Tomorrow afternoon, the program that Wooden built will play the Orangemen for the second time ever and the first time in Syracuse. A crowd close to 30,000 is expected to show up at the Carrier Dome. Most will be there because the Orangemen are enjoying a special season with Final Four potential.

But some will come because of the UCLA mystique. Though the Bruins are struggling, there's still a link to the past, to the 1960s and '70s, when the bespectacled, professorial Wooden sat courtside at Pauley Pavilion with that rolled up program in his hands, and a twinkle in his eye; to a time when John Wooden was college basketball.

He still attends every home game he can, but he doesn't go on the road, nor does he watch much television. Wooden still loves the basketball. He just doesn't love what's being done to it, especially on the professional level.

A hoops purist, he has no use for the selfish, individualistic style of play often found in the NBA. He hates how officials have allowed the game to become so physical.
Wooden said if he wanted to watch large men tussle, "I'll go to a pro wrestling match because that's what post play in the pros has become. And if I want showmanship, I'll go see the Globetrotters."

Don't get him wrong. Wooden marvels at the athleticism of today's players.

"It's remarkable," he said. "But the athleticism has become so great, it hurts team play."

And team play was the hallmark of Wooden's teams.

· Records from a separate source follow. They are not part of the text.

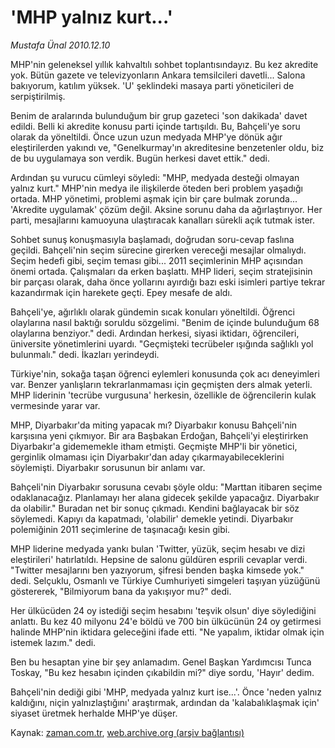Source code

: # 'MHP yalnız kurt...'

*Mustafa Ünal 2010.12.10*

<td class="columnist-detail">
<p>MHP'nin geleneksel yıllık kahvaltılı sohbet toplantısındayız. Bu kez akredite yok. Bütün gazete ve televizyonların Ankara temsilcileri davetli... Salona bakıyorum, katılım yüksek. 'U' şeklindeki masaya parti yöneticileri de serpiştirilmiş.</p>
<p><p>Benim de aralarında bulunduğum bir grup gazeteci 'son dakikada' davet edildi. Belli ki akredite konusu parti içinde tartışıldı. Bu, Bahçeli'ye soru olarak da yöneltildi. Önce uzun uzun medyada MHP'ye dönük ağır eleştirilerden yakındı ve, "Genelkurmay'ın akreditesine benzetenler oldu, biz de bu uygulamaya son verdik. Bugün herkesi davet ettik." dedi.
<p>Ardından şu vurucu cümleyi söyledi: "MHP, medyada desteği olmayan yalnız kurt." MHP'nin medya ile ilişkilerde öteden beri problem yaşadığı ortada. MHP yönetimi, problemi aşmak için bir çare bulmak zorunda... 'Akredite uygulamak' çözüm değil. Aksine sorunu daha da ağırlaştırıyor. Her parti, mesajlarını kamuoyuna ulaştıracak kanalları sürekli açık tutmak ister.
<p>Sohbet sunuş konuşmasıyla başlamadı, doğrudan soru-cevap faslına geçildi. Bahçeli'nin seçim sürecine girerken vereceği mesajlar olmalıydı. Seçim hedefi gibi, seçim teması gibi... 2011 seçimlerinin MHP açısından önemi ortada. Çalışmaları da erken başlattı. MHP lideri, seçim stratejisinin bir parçası olarak, daha önce yollarını ayırdığı bazı eski isimleri partiye tekrar kazandırmak için harekete geçti. Epey mesafe de aldı.
<p>Bahçeli'ye, ağırlıklı olarak gündemin sıcak konuları yöneltildi. Öğrenci olaylarına nasıl baktığı soruldu sözgelimi. "Benim de içinde bulunduğum 68 olaylarına benziyor." dedi. Ardından herkesi, siyasi iktidarı, öğrencileri, üniversite yönetimlerini uyardı. "Geçmişteki tecrübeler ışığında sağlıklı yol bulunmalı." dedi. İkazları yerindeydi.
<p>Türkiye'nin, sokağa taşan öğrenci eylemleri konusunda çok acı deneyimleri var. Benzer yanlışların tekrarlanmaması için geçmişten ders almak yeterli. MHP liderinin 'tecrübe vurgusuna' herkesin, özellikle de öğrencilerin kulak vermesinde yarar var.
<p>MHP, Diyarbakır'da miting yapacak mı? Diyarbakır konusu Bahçeli'nin karşısına yeni çıkmıyor. Bir ara Başbakan Erdoğan, Bahçeli'yi eleştirirken Diyarbakır'a gidememekle itham etmişti. Geçmişte MHP'li bir yönetici, gerginlik olmaması için Diyarbakır'dan aday çıkarmayabileceklerini söylemişti. Diyarbakır sorusunun bir anlamı var.
<p>Bahçeli'nin Diyarbakır sorusuna cevabı şöyle oldu: "Marttan itibaren seçime odaklanacağız. Planlamayı her alana gidecek şekilde yapacağız. Diyarbakır da olabilir." Buradan net bir sonuç çıkmadı. Kendini bağlayacak bir söz söylemedi. Kapıyı da kapatmadı, 'olabilir' demekle yetindi. Diyarbakır polemiğinin 2011 seçimlerine de taşınacağı kesin gibi.
<p>MHP liderine medyada yankı bulan 'Twitter, yüzük, seçim hesabı ve dizi eleştirileri' hatırlatıldı. Hepsine de salonu güldüren esprili cevaplar verdi. "Twitter mesajlarını ben yazıyorum, şifresi benden başka kimsede yok." dedi. Selçuklu, Osmanlı ve Türkiye Cumhuriyeti simgeleri taşıyan yüzüğünü göstererek, "Bilmiyorum bana da yakışıyor mu?" dedi.
<p>Her ülkücüden 24 oy istediği seçim hesabını 'teşvik olsun' diye söylediğini anlattı. Bu kez 40 milyonu 24'e böldü ve 700 bin ülkücünün 24 oy getirmesi halinde MHP'nin iktidara geleceğini ifade etti. "Ne yapalım, iktidar olmak için istemek lazım." dedi.
<p>Ben bu hesaptan yine bir şey anlamadım. Genel Başkan Yardımcısı Tunca Toskay, "Bu kez hesabın içinden çıkabildin mi?" diye sordu, 'Hayır' dedim.
<p>Bahçeli'nin dediği gibi 'MHP, medyada yalnız kurt ise...'. Önce 'neden yalnız kaldığını, niçin yalnızlaştığını' araştırmak, ardından da 'kalabalıklaşmak için' siyaset üretmek herhalde MHP'ye düşer. </p>
<a href="http://web.archive.org/web/20101216114151/mailto:m.unal@zaman.com.tr">
</a></p></p></p></p></p></p></p></p></p></p></p></td>

Kaynak: [zaman.com.tr](http://zaman.com.tr/yazar.do?yazino=1063170), [web.archive.org (arşiv bağlantısı)](http://web.archive.org/web/20101216114151/http://www.zaman.com.tr:80/yazar.do?yazino=1063170)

Part of the genius of his coaching was that he convinced some of the greatest players of all-time, players like Kareem Abdul-Jabbar and Walton, to sacrifice individual stats for the greater good.

"I wanted them to be team players, to always be conscious of the pass first, and defense," he said.

An All-American at Purdue during the Depression, Wooden believes the best pure basketball he ever saw was played by the old New York Wrens in the 1930s. That team included Pop Gates, who later played for Les Harrison's Rochester Seagrams, the forerunners of the NBA's Rochester Royals.

"They were one of the first all-black teams and I played against them when I was playing professionally in Indiana," Wooden said. "They had so many great players, but the thing that impressed me most was how they played together. It was the most beautiful basketball I've seen."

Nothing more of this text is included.